Prospectus Filed Pursuant to Rule 424(b)(5) (424b5)
October 13 2022 - 09:17AM
Edgar (US Regulatory)
Filed pursuant to Rule 424(b)(5)
Registration No. 333-264579
Prospectus Supplement Amendment
(To Prospectus Supplement dated October 3, 2022 and Prospectus
dated May 31, 2022)
10,514,018 Class A Ordinary Shares

CN ENERGY GROUP. INC.
This Prospectus Supplement Amendment (this “Amendment”) amends and
supplements the information contained in our Prospectus Supplement
dated October 3, 2022 (the “Original Prospectus Supplement”) and
our Prospectus dated May 31, 2022 (the “Prospectus”). The Original
Prospectus Supplement and the Prospectus form a part of our
Registration Statement on Form F-3 (File No. 333-264579), as
amended, which we initially filed with the U.S. Securities and
Exchange Commission on April 29, 2022.
This Amendment should be read in conjunction with the Original
Prospectus Supplement and the Prospectus and is qualified by
reference to the Original Prospectus Supplement and the Prospectus.
This Amendment is not complete without, and may only be delivered
or used in conjunction with, the Original Prospectus Supplement and
the Prospectus, and any future amendments or supplements thereto.
Except as specifically amended by this Amendment, all portions of
the Original Prospectus Supplement and the Prospectus remain in
full force and effect.
The purpose of this Amendment is to disclose that, in connection
with our offering of 10,514,018 Class A ordinary shares, no par
value, we (i) delete the following sentence from the cover page of
the Original Prospectus Supplement: “The aggregate market value of
our outstanding ordinary shares held by non-affiliates, or public
float, as of October 3, 2022, was approximately US$18.10 million,
which was calculated based on 20,032,658 ordinary shares held by
non-affiliates as of October 3, 2022 and a per share price of
US$2.71, which was the closing price of our ordinary shares on
Nasdaq on August 4, 2022.” and (ii) replace it with the following
sentence: “The aggregate market value of our outstanding ordinary
shares held by non-affiliates, or public float, as of October 3,
2022, is approximately US$54.29 million, which is calculated based
on 20,032,658 ordinary shares held by non-affiliates as of October
3, 2022 and a per share price of US$2.71, which was the closing
price of our Class A ordinary shares on Nasdaq on August 4, 2022.”
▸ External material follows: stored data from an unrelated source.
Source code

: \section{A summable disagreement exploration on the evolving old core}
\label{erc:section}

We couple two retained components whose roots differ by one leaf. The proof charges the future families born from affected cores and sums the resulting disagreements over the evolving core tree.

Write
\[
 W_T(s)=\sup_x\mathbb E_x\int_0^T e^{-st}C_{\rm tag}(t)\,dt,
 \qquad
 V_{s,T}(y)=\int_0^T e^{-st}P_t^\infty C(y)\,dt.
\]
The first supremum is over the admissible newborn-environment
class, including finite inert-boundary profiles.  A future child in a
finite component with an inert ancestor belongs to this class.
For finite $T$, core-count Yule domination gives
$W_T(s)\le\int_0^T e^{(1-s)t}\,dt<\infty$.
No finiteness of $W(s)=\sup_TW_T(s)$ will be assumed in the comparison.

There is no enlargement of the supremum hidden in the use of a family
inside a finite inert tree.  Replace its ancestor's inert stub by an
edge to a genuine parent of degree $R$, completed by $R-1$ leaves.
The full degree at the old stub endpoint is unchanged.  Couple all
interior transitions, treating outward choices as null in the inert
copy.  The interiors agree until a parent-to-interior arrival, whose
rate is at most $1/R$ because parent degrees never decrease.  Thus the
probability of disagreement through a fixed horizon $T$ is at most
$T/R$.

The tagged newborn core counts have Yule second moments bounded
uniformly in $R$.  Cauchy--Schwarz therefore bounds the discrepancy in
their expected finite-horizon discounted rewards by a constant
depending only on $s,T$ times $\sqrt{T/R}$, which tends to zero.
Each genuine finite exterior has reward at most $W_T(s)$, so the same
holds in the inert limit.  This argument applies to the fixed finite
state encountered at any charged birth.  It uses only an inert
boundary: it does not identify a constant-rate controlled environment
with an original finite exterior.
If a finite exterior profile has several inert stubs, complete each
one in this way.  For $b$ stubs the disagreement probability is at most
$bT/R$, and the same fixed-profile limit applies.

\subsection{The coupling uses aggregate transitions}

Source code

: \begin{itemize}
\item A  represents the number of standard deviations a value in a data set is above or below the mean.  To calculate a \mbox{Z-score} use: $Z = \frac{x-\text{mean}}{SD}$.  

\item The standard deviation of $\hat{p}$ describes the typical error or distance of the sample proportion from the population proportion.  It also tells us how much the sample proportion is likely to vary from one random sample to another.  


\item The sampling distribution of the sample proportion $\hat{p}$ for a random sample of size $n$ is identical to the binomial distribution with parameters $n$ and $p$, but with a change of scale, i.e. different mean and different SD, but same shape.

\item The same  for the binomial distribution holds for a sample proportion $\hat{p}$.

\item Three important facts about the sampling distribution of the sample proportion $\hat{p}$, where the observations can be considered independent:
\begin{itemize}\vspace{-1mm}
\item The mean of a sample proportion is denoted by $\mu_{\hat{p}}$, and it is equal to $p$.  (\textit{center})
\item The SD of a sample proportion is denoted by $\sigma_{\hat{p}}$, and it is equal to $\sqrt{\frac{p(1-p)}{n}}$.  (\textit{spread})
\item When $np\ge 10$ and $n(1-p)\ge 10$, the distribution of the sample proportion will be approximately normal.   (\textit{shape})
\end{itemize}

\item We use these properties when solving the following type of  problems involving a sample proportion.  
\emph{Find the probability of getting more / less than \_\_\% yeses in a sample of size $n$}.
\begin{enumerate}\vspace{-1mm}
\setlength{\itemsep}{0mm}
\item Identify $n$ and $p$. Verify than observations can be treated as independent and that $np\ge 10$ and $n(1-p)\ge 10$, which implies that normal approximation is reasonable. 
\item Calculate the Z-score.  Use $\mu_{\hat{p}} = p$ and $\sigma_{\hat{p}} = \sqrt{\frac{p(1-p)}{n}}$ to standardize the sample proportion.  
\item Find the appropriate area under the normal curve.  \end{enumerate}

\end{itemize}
Accordingly, the Original Prospectus Supplement and the Prospectus
are amended to the extent described in the preceding sentence.
Investing in our securities involves risks. See “Risk Factors”
beginning on page S-9 of the Original Prospectus Supplement and
page 11 of the Prospectus and risk factors set forth in our most
recent annual report on Form 20-F.
Neither the U.S. Securities and Exchange Commission nor any
state securities commission nor any other regulatory body has
approved or disapproved of these securities or determined if this
Amendment, the Original Prospectus Supplement, or the Prospectus,
is truthful or complete. Any representation to the contrary is a
criminal offense.
The date of this Amendment is October 13, 2022.